Champaign coffee shop eludes national worker shortage

By Sydney Wood, Buzz Assistant Editor

A stroll down Green Street in Campustown highlights Champaign-Urbana’s reflection of the widespread restaurant staffing problems that are occurring throughout the nation. The multiple “Now Hiring” signs posted on doors and myriad of job applications available online are indicative of the numerous C-U restaurants that are experiencing their own labor shortages. 

The National Restaurant Association recently released its “State of the Restaurant Industry” mid-year report in August, providing an updated look at the pandemic’s effect on the restaurant industry and the industry’s recovery through July. 

The report found that despite the steady upward trend of job creation in the first half of 2021, eating and drinking venues are nearly 1 million jobs, or 8%, below pre-pandemic employment levels. Food and beverage sales in the restaurant and food service industry, however, are projected to increase nearly 20% from 2020, totaling $789 billion.

According to the study’s data from June and July, 75% of restaurant operators said recruiting and retaining employees is their top challenge, which is the highest level the Association has ever recorded. 

Flying Machine Avionics owner Josh Lucas said the pandemic-related worker shortages haven’t drastically affected his business and ability to hire new staff, though. Flying Machine Avionics is a coffee shop located on the corners of East Clark and South First streets in Midtown Champaign. 

Lucas said he understands why restaurants are having difficulty hiring new workers, and he’s noticed other local businesses experiencing this problem. 

“I mean, I know a lot of other business owners in town,” Lucas said, “And everybody’s kind of a standing order at this point. It’s like, ‘Hey, we’re all hiring.’” 

He said the worker shortages are a difficult topic to talk about because he doesn’t want to complain, yet he has worked a lot to cover the losses.

Although he’s altered how he operates his business to adapt to these shortages, he explained that he hasn’t fully figured it out yet. Lucas works in his shop around six days a week, and he’s gradually hiring people while trying to get his business into a position where it can stay open later, so hiring in itself has not been a huge issue for him. 

Lucas said he doesn’t believe in the common phrase, “nobody wants to work anymore,” which is a saying that has become increasingly common during the ongoing pandemic. Instead, he is using an approach that will attempt to change problems he’s witnessed throughout his extensive experience in the restaurant industry. 

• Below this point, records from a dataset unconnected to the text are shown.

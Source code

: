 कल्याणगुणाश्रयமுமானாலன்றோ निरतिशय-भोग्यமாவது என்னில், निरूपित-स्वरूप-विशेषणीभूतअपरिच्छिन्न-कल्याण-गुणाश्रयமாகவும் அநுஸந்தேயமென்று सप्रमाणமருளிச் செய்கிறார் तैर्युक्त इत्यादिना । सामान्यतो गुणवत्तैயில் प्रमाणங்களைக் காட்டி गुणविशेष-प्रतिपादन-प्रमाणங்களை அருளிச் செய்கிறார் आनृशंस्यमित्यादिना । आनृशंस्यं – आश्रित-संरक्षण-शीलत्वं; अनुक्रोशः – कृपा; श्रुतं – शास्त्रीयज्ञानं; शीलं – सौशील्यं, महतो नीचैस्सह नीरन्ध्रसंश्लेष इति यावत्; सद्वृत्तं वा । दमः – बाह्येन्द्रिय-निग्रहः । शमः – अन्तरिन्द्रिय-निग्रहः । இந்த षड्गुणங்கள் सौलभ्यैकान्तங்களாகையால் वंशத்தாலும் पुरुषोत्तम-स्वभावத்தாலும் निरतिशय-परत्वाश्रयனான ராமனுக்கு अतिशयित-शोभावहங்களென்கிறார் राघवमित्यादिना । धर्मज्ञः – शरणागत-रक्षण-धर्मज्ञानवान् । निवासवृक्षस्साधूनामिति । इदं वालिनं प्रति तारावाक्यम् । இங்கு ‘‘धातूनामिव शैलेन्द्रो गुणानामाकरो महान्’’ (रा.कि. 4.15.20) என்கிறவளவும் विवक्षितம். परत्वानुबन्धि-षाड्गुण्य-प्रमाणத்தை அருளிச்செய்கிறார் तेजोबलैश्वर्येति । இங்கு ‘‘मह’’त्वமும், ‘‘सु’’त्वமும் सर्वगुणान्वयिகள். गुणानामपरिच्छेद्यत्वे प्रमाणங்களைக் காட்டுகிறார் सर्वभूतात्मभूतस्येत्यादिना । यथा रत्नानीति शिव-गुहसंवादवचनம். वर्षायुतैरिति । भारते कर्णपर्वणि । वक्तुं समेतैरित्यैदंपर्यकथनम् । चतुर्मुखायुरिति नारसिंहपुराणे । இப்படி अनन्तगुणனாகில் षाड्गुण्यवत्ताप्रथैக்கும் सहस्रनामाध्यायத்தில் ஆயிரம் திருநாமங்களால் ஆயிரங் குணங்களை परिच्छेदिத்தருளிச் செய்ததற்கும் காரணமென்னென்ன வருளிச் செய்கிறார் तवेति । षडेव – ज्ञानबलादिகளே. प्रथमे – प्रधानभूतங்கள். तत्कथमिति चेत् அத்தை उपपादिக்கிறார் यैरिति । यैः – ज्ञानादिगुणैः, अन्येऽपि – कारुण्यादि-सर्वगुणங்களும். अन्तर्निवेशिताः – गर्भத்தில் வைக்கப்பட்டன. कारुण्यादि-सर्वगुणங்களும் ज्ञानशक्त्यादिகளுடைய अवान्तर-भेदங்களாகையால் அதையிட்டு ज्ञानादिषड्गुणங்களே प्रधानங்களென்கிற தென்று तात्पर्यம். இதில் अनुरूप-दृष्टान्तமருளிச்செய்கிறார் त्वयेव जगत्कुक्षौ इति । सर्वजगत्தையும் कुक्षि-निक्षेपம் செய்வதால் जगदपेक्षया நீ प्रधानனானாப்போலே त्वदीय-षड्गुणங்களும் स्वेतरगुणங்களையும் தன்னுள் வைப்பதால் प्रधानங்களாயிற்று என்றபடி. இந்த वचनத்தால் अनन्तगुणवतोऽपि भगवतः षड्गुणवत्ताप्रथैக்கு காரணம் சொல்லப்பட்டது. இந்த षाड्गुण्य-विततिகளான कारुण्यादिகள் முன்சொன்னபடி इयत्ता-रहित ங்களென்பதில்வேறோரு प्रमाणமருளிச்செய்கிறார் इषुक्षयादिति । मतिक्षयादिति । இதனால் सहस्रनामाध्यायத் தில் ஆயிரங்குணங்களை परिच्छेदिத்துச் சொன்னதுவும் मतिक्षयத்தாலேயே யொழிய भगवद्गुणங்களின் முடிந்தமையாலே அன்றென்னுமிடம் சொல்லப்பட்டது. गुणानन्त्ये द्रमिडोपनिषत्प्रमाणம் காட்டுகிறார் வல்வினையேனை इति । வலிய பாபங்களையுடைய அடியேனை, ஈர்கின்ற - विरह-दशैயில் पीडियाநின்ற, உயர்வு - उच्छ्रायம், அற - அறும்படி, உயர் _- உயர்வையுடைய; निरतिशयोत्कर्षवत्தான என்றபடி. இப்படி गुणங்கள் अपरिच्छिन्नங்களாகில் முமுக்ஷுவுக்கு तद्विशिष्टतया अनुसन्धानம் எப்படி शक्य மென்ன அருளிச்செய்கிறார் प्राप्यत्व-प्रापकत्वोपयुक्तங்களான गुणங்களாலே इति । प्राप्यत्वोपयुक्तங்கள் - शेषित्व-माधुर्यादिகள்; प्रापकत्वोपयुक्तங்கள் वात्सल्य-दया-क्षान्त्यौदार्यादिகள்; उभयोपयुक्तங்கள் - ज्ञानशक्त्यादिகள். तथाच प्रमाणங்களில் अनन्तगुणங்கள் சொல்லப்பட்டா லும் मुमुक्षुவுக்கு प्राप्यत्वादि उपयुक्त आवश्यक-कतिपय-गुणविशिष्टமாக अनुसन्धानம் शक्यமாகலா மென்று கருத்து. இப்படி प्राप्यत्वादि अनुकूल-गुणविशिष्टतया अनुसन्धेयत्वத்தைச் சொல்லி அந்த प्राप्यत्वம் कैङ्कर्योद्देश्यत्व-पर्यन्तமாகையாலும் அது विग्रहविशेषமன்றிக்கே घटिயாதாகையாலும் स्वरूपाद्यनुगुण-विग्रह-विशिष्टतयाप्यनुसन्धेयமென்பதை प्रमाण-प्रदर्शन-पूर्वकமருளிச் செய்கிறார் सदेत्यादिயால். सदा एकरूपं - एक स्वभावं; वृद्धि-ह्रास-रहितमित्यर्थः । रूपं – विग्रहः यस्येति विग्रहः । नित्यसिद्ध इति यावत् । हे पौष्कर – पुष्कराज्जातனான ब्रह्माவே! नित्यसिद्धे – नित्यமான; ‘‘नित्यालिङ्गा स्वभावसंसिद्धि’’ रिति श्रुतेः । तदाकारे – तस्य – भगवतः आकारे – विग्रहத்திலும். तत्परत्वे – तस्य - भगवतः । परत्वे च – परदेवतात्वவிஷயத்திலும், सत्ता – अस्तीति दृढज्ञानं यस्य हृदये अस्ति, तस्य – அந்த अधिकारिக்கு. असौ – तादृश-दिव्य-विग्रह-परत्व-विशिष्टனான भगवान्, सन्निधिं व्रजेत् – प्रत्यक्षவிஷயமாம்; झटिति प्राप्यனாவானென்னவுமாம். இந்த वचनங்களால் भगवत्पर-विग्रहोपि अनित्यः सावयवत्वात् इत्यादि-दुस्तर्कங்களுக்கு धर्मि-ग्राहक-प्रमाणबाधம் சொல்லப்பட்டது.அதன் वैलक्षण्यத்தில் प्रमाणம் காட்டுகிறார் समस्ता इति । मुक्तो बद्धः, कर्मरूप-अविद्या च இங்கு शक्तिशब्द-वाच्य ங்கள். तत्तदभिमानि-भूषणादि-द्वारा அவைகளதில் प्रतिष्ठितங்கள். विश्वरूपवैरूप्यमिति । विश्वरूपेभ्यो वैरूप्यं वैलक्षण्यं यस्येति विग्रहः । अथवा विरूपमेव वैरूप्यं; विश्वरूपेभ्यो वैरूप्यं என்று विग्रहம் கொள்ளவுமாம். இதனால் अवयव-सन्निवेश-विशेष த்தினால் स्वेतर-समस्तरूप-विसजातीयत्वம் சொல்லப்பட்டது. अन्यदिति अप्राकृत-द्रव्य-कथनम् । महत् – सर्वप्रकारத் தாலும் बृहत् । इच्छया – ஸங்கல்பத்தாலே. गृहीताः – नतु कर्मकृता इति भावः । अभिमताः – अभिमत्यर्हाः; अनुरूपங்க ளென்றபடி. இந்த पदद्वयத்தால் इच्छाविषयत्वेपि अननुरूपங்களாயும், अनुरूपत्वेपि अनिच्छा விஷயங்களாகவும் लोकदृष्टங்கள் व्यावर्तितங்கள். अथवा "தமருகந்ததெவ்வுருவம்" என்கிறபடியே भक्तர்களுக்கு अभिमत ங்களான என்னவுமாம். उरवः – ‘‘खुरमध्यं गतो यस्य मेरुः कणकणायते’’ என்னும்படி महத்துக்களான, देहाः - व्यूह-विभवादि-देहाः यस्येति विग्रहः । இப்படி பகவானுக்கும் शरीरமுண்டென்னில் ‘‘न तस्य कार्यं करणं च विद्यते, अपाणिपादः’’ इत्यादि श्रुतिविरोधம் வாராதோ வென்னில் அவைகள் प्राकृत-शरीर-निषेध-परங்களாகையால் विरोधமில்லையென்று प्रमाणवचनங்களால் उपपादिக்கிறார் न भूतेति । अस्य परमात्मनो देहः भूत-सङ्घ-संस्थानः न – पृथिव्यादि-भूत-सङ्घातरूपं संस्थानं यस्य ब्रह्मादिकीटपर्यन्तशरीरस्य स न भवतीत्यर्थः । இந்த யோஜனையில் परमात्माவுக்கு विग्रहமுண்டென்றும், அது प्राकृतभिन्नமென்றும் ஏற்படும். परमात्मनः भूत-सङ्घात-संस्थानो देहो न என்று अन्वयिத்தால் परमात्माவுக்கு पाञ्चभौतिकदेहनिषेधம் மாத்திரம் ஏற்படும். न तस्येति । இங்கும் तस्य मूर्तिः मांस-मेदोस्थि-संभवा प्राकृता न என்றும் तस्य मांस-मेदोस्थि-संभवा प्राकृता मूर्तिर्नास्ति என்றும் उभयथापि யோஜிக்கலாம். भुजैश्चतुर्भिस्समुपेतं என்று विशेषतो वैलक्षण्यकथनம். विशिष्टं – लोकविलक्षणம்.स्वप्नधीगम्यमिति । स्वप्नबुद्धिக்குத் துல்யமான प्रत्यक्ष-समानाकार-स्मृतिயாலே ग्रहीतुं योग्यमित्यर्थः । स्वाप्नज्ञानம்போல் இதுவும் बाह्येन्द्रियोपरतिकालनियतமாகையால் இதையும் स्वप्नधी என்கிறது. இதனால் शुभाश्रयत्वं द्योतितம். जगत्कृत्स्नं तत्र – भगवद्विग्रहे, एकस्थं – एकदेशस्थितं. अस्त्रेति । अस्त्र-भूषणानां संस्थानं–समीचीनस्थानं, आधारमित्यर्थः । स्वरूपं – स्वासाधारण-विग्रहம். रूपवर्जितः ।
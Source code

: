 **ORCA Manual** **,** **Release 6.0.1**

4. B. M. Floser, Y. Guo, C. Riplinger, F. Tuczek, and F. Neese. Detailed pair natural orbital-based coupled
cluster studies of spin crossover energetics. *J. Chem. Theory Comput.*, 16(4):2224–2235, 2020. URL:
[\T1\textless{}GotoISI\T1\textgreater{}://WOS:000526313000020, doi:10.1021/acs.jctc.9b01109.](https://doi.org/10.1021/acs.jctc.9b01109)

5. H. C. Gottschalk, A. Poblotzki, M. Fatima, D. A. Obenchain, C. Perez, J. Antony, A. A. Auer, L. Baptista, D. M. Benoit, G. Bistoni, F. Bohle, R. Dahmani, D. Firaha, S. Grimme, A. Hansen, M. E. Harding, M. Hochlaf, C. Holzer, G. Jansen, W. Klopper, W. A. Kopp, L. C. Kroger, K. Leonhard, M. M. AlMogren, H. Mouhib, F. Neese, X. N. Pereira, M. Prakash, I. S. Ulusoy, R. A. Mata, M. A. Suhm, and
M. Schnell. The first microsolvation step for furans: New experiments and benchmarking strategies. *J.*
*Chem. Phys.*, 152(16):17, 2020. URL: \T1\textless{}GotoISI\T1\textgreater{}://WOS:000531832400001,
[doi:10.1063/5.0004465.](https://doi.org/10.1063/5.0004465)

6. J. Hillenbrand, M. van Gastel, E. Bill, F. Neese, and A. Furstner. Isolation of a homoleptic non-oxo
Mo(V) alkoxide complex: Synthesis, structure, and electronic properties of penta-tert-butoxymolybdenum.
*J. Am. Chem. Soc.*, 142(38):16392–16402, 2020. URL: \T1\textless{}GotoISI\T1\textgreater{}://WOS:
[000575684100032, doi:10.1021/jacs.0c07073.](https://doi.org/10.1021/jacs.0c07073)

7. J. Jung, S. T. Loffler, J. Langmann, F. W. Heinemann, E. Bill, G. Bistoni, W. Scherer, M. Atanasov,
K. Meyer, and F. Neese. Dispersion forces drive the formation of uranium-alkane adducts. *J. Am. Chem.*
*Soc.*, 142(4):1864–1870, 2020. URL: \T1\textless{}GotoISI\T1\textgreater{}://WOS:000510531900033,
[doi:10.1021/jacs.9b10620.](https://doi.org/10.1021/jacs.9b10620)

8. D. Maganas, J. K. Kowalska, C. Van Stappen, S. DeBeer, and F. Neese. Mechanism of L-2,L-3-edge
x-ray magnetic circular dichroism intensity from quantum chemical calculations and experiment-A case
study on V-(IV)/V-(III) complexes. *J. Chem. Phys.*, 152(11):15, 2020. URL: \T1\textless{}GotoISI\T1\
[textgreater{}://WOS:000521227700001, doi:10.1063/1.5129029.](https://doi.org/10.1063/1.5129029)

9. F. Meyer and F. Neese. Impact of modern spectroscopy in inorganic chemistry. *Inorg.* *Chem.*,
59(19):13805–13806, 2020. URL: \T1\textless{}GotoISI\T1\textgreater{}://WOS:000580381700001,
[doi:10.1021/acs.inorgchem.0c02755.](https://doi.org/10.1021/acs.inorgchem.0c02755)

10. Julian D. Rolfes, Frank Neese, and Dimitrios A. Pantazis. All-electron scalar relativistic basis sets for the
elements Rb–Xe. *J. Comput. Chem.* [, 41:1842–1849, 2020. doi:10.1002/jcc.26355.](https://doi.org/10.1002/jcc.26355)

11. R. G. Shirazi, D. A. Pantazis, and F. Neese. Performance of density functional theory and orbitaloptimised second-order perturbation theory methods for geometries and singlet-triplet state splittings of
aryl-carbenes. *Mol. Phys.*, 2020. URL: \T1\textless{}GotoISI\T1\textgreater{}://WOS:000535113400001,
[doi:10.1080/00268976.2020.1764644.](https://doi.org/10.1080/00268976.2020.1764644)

“What I’m trying to do instead is to kind of rebuild my business to a place that’s healthier to bring in people,” Lucas said. “And as far as wages goes and hours and all that stuff, trying to make it a place that people want to come back to work to because there’s a reason a lot of people left this industry.”

He said he’s seen an uptick in customers after University students returned to campus last month, saying these past two years have felt like an extended summer break because business was slower without students being on campus. 

“We’re kind of slowly getting back to being not as busy, but pretty close to as-busy as we were before the pandemic started,” he said. “Which was quite a jolt, given that we haven’t had that in almost two years.” 

As the number of COVID-19 variants rises, the National Restaurant Association found that the looming threat of the Delta variant may reverse some gains made in the first six months of this year. 

The study revealed that six in 10 adults altered their restaurant use in response to the Delta variant, 37% ordered delivery or takeout instead of dining in a restaurant and 19% stopped dining in restaurants altogether.